(Stored records)
________________________

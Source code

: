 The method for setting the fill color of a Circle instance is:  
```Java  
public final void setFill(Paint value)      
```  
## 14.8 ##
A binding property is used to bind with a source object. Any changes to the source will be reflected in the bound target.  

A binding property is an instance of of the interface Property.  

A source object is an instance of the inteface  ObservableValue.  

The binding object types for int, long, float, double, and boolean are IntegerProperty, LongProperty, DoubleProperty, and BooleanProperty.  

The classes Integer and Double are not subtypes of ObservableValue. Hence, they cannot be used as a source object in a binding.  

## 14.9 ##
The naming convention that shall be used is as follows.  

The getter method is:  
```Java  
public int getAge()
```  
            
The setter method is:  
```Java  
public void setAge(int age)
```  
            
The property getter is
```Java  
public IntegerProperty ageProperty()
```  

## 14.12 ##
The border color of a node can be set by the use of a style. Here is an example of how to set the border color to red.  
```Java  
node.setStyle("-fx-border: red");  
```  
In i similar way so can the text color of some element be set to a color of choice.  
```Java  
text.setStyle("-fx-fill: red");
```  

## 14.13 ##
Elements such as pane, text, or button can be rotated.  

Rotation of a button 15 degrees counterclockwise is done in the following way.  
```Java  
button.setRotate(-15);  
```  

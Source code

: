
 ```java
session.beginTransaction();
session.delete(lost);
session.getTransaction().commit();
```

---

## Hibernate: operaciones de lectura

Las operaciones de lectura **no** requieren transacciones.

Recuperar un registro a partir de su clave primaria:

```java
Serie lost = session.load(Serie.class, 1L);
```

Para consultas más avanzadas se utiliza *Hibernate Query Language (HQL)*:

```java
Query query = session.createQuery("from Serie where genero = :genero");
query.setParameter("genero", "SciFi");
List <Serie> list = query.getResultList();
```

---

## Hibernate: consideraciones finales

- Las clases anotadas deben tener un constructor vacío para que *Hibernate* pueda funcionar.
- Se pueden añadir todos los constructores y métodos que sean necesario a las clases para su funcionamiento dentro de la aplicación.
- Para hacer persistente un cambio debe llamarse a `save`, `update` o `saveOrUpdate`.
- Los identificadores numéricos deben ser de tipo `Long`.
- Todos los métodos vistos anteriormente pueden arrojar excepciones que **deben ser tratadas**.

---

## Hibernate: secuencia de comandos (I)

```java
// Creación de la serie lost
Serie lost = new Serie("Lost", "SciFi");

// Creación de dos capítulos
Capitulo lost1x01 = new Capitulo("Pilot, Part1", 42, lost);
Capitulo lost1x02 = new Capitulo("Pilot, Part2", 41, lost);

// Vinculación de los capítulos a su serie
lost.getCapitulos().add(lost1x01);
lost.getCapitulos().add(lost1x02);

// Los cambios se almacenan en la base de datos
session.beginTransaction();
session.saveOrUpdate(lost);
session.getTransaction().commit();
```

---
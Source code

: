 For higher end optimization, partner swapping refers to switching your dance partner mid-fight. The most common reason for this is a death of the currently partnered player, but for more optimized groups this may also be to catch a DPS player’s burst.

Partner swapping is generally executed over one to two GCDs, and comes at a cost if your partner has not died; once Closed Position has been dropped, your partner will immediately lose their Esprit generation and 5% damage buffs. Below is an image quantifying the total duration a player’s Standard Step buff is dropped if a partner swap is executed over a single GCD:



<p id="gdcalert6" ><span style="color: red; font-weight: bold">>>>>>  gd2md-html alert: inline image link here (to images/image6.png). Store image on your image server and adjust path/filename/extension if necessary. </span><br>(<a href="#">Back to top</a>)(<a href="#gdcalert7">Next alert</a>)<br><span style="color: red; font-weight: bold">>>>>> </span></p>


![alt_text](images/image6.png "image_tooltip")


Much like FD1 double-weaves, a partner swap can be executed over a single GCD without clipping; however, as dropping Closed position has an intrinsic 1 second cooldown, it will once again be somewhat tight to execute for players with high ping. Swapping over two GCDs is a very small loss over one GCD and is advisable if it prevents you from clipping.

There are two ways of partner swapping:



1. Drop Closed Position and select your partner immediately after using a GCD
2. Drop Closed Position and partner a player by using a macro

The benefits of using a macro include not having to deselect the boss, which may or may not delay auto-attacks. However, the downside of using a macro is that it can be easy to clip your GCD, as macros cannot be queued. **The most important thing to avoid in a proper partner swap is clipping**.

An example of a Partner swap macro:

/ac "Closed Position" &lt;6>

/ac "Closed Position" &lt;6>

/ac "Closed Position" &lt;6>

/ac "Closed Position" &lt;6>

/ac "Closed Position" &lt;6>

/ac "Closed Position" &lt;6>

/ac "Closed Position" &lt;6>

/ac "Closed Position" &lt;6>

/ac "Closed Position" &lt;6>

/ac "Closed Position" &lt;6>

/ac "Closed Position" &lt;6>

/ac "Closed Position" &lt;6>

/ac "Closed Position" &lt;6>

________________________

- _Your goal_: Report only how many lines in the entries contain "clases".

- _Solved problem_: 2